Twyla approached with the coffee pot, refilling cups that didn't need refilling, her movements unhurried and observant. She'd been listening—not intrusively, but with the particular attention of someone who cared about the people in her space.
"You should do it," she said quietly. "The store thing. It sounds lovely."
David turned to her with an expression that mixed surprise with vulnerability. "You were listening?"
"I'm always listening. Occupational hazard." She smiled—the warm, uncomplicated smile that made her presence feel like comfort rather than service. "But I mean it. This town needs something beautiful. You could make that."
For a moment, David didn't respond. Then something shifted in his posture—the defensive hunch loosening, his shoulders straightening slightly.
"I wouldn't even know where to start."
"Start by describing it," I said. "Not to investors. Not to anyone who needs convincing. Just... describe the store you see in your head. What does it look like? What does it smell like? What does someone feel when they walk through the door?"
"That's ridiculous."
"Maybe. But you've been thinking about it long enough that you can probably describe it in detail. The question is whether you'll let yourself."
David looked at his coffee cup. Then at Twyla, who was still smiling with quiet encouragement. Then at me, with an expression I couldn't quite parse.
"White walls," he said slowly. "Clean, bright white. But warm somehow—not sterile. Natural wood shelving, the kind that looks handcrafted because it is. Products arranged by aesthetic, not category. You walk in and everything you see fits together."
He kept going. The entrance, the display areas, the checkout counter, the way light would fall through windows that existed only in his imagination. The words came faster as he went, the self-consciousness fading as the vision took shape.
Twyla refilled our cups again.

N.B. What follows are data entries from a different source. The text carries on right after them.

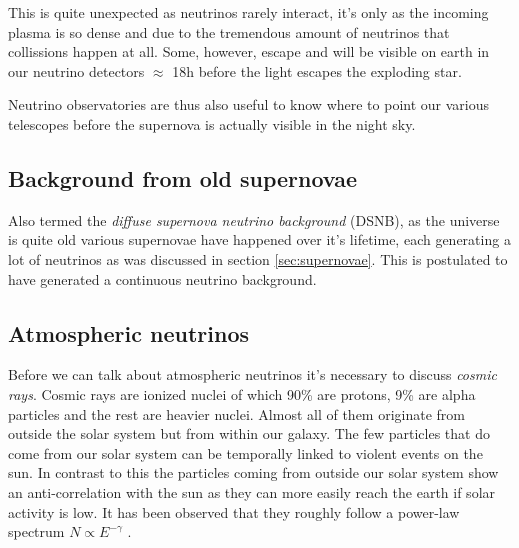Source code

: This is quite unexpected as neutrinos rarely interact, it's only as the
incoming plasma is so dense and due to the tremendous amount of neutrinos that
collissions happen at all. Some, however, escape and will be visible on earth
in our neutrino detectors $\approx$ 18h before the light escapes the exploding
star.

Neutrino observatories are thus also useful to know where to point our various
telescopes before the supernova is actually visible in the night sky.
\subsection{Background from old supernovae}
Also termed the \textit{diffuse supernova neutrino background} (DSNB), as the
universe is quite old various supernovae have happened over it's lifetime, each generating
a lot of neutrinos as was discussed in section \ref{sec:supernovae}. 
This is postulated to have generated a continuous neutrino background.
\subsection{Atmospheric neutrinos}
\label{sec:AtmosphericNeutrinos}
Before we can talk about atmospheric neutrinos it's necessary to discuss \textit{cosmic rays}.
Cosmic rays are ionized nuclei of which 90\% are protons, 9\% are alpha particles and
the rest are heavier nuclei. Almost all of them originate from outside the solar system but
from within our galaxy. The few particles that do come from our solar system can be temporally
linked to violent events on the sun. In contrast to this the particles coming from outside
our solar system show an anti-correlation with the sun as they can more easily reach the earth
if solar activity is low.
It has been observed that they roughly follow a power-law spectrum 
$N \propto E^{-\gamma}$ \cite{gaisser_engel_resconi_2016}.

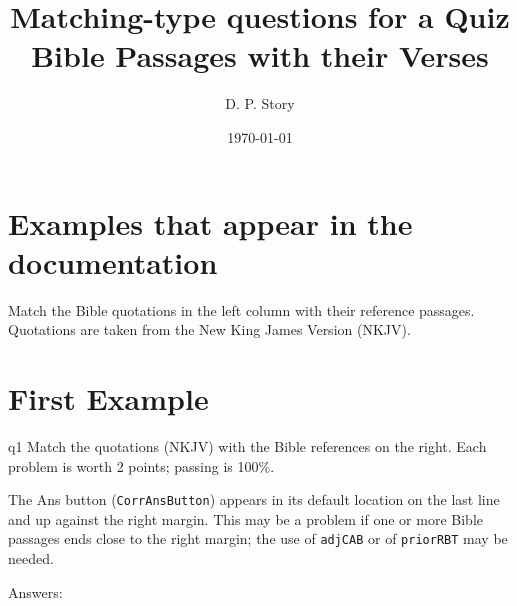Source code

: \documentclass[11pt]{article}
\title{Matching-type questions for a Quiz\texorpdfstring{\\[1ex]}{: }Bible Passages with their Verses}
\author{D. P. Story}
\date{\today}
\def\cs#1{\texttt{\eqbs#1}}
\begin{document}
\maketitle

\section*{Examples that appear in the documentation}

Match the Bible quotations in the left column with their reference passages.
Quotations are taken from the \textsf{New King James Version (NKJV)}.

\section*{First Example}

\begin{quiz}{q1}
Match the quotations (\textsf{NKJV)} with the Bible references on the right.
Each problem is worth 2 points; passing is 100\%.

The \textsf{Ans} button (\cs{CorrAnsButton}) appears in its default location
on the last line and up against the right margin. This may be a problem if
one or more Bible passages ends close to the right margin; the use of
\cs{adjCAB} or of \cs{priorRBT} may be needed.


\noindent
\begin{minipage}[t]{.75\linewidth}
\begin{questions}
\begin{BblPsg}
  \item{}
  \item{}
  \item{}
\end{BblPsg}
\end{questions}
\end{minipage}
\hfill
\begin{minipage}[t][0pt]{.25\linewidth-1em}
\begin{questions}[itemsep={0pt},labelwidth={.5em}]
\begin{BblVrs}
  \item{}
  \item{}
  \item{}
  \item{}
  \item{}
  \item{}
\end{BblVrs}
\end{questions}
\end{minipage}\hfill
\par\medskip
\end{quiz}\quad\PointsField\currQuiz\olBdry\CorrButton\currQuiz\cgBdry[6pt]
Answers: 
\end{document}
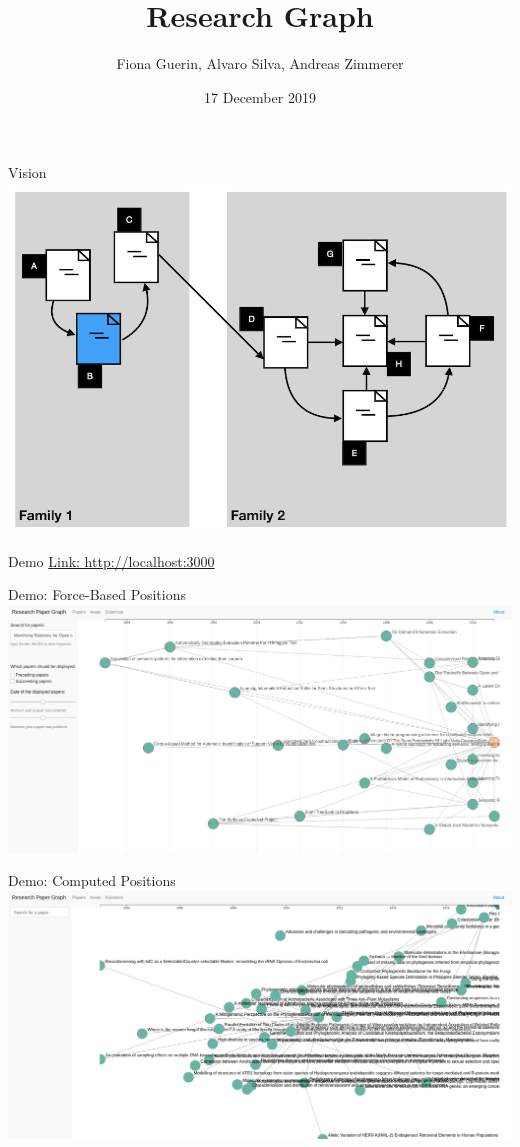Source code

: \documentclass{beamer}
\title[Research Graph]{Research Graph}
\author[Guerin, Silva, Zimmerer]{Fiona Guerin, Alvaro Silva, Andreas Zimmerer}
\institute{Technical University of Munich}
\date{17 December 2019}
\begin{document}
\maketitle

\begin{frame}{Vision}
    \includegraphics{img_02.png}
\end{frame}

\begin{frame}{Demo}
\url{Link: http://localhost:3000}
\end{frame}

\begin{frame}{Demo: Force-Based Positions}
    \includegraphics{graph_random_positions.png}
\end{frame}

\begin{frame}{Demo: Computed Positions}
    \includegraphics{graph_computed_positions.png}
\end{frame}
\end{document}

The café quieted around us, the other customers fading into background as David described something that didn't exist yet but might.
"—and local products, obviously. Things you can't get anywhere else. Things that say something about where they came from." He stopped suddenly, as if realizing how much he'd revealed. "That's... that's probably stupid."
"That's specific," I said. "Specific isn't stupid. Specific is how things get built."
"He's right," Twyla added. "I've been thinking about new menu items for months, but I never got anywhere until I started describing exactly what I wanted them to taste like."
David looked between us—two people who shouldn't have aligned, finding common ground in encouragement he hadn't asked for and didn't know how to receive.
"I don't have a business partner," he said finally. "I don't have someone with practical skills who could actually make this work. I have ideas and aesthetics and opinions about skincare that nobody asked for."
"The partner will come," I said. "When you're ready for them."
The words were more specific than I should have offered, but David didn't seem to notice the certainty behind them. He was too caught up in the unfamiliar experience of being taken seriously.
"You think someone would actually want to partner with me? On a business venture? In this town?"
"I think someone would be lucky to partner with you." I stood, leaving money on the table for both coffees. "You see things other people miss. That's worth more than capital or experience. The rest can be learned."
I left him sitting in the booth, staring at cold coffee, something new in his eyes—possibility fighting against familiar cynicism.
Outside, spring was settling over Schitt's Creek with the particular warmth of late May. The town looked the same as it had months ago, but the energy underneath had shifted. People moving with purpose. Businesses trying new things. A community that had remembered it could hope.
David would find his partner. Patrick would arrive eventually, bringing the practical foundation that David's vision needed. Together, they would build Rose Apothecary, and the store would become the anchor for everything that followed.
I couldn't make that happen. Couldn't force the relationship, couldn't accelerate the timeline. But I could nurture the seed that had just been planted—the belief, however fragile, that David Rose was capable of creating something beautiful.
That was enough for now. The rest would come.